> [Data records]

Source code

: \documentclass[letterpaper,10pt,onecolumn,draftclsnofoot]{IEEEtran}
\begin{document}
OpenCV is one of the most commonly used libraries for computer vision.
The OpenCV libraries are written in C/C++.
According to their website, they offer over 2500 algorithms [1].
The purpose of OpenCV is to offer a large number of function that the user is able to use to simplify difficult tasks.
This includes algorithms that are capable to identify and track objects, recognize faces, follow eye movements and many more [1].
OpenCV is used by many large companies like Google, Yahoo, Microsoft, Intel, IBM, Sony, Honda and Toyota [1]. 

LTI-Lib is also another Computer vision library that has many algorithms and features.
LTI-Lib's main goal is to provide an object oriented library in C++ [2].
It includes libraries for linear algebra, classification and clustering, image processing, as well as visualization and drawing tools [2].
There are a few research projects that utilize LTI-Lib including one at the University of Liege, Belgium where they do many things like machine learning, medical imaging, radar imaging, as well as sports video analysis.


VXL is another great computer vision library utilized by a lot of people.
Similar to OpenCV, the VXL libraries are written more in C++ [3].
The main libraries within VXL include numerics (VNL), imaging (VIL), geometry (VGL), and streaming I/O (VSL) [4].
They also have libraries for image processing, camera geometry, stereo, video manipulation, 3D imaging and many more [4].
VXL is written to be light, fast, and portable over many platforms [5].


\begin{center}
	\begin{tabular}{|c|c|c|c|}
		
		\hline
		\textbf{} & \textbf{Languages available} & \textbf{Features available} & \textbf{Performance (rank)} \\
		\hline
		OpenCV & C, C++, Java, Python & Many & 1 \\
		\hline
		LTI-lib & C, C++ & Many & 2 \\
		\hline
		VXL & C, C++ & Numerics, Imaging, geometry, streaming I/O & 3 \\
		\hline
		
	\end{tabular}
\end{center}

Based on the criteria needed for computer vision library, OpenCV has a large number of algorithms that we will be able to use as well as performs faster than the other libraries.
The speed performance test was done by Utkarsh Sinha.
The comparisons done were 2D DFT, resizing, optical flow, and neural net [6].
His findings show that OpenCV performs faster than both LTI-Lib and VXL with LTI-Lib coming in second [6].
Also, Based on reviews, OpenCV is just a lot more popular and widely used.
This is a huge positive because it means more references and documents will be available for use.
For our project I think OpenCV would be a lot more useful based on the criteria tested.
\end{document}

> [Task brief]
Write out the entries above word for word.

> [Written solution]
Source code

: \documentclass[letterpaper,10pt,onecolumn,draftclsnofoot]{IEEEtran}
\begin{document}
OpenCV is one of the most commonly used libraries for computer vision.
The OpenCV libraries are written in C/C++.
According to their website, they offer over 2500 algorithms [1].
The purpose of OpenCV is to offer a large number of function that the user is able to use to simplify difficult tasks.
This includes algorithms that are capable to identify and track objects, recognize faces, follow eye movements and many more [1].
OpenCV is used by many large companies like Google, Yahoo, Microsoft, Intel, IBM, Sony, Honda and Toyota [1]. 

LTI-Lib is also another Computer vision library that has many algorithms and features.
LTI-Lib's main goal is to provide an object oriented library in C++ [2].
It includes libraries for linear algebra, classification and clustering, image processing, as well as visualization and drawing tools [2].
There are a few research projects that utilize LTI-Lib including one at the University of Liege, Belgium where they do many things like machine learning, medical imaging, radar imaging, as well as sports video analysis.


VXL is another great computer vision library utilized by a lot of people.
Similar to OpenCV, the VXL libraries are written more in C++ [3].
The main libraries within VXL include numerics (VNL), imaging (VIL), geometry (VGL), and streaming I/O (VSL) [4].
They also have libraries for image processing, camera geometry, stereo, video manipulation, 3D imaging and many more [4].
VXL is written to be light, fast, and portable over many platforms [5].


\begin{center}
	\begin{tabular}{|c|c|c|c|}
		
		\hline
		\textbf{} & \textbf{Languages available} & \textbf{Features available} & \textbf{Performance (rank)} \\
		\hline
		OpenCV & C, C++, Java, Python & Many & 1 \\
		\hline
		LTI-lib & C, C++ & Many & 2 \\
		\hline
		VXL & C, C++ & Numerics, Imaging, geometry, streaming I/O & 3 \\
		\hline
		
	\end{tabular}
\end{center}

Based on the criteria needed for computer vision library, OpenCV has a large number of algorithms that we will be able to use as well as performs faster than the other libraries.
The speed performance test was done by Utkarsh Sinha.
The comparisons done were 2D DFT, resizing, optical flow, and neural net [6].
His findings show that OpenCV performs faster than both LTI-Lib and VXL with LTI-Lib coming in second [6].
Also, Based on reviews, OpenCV is just a lot more popular and widely used.
This is a huge positive because it means more references and documents will be available for use.
For our project I think OpenCV would be a lot more useful based on the criteria tested.
\end{document}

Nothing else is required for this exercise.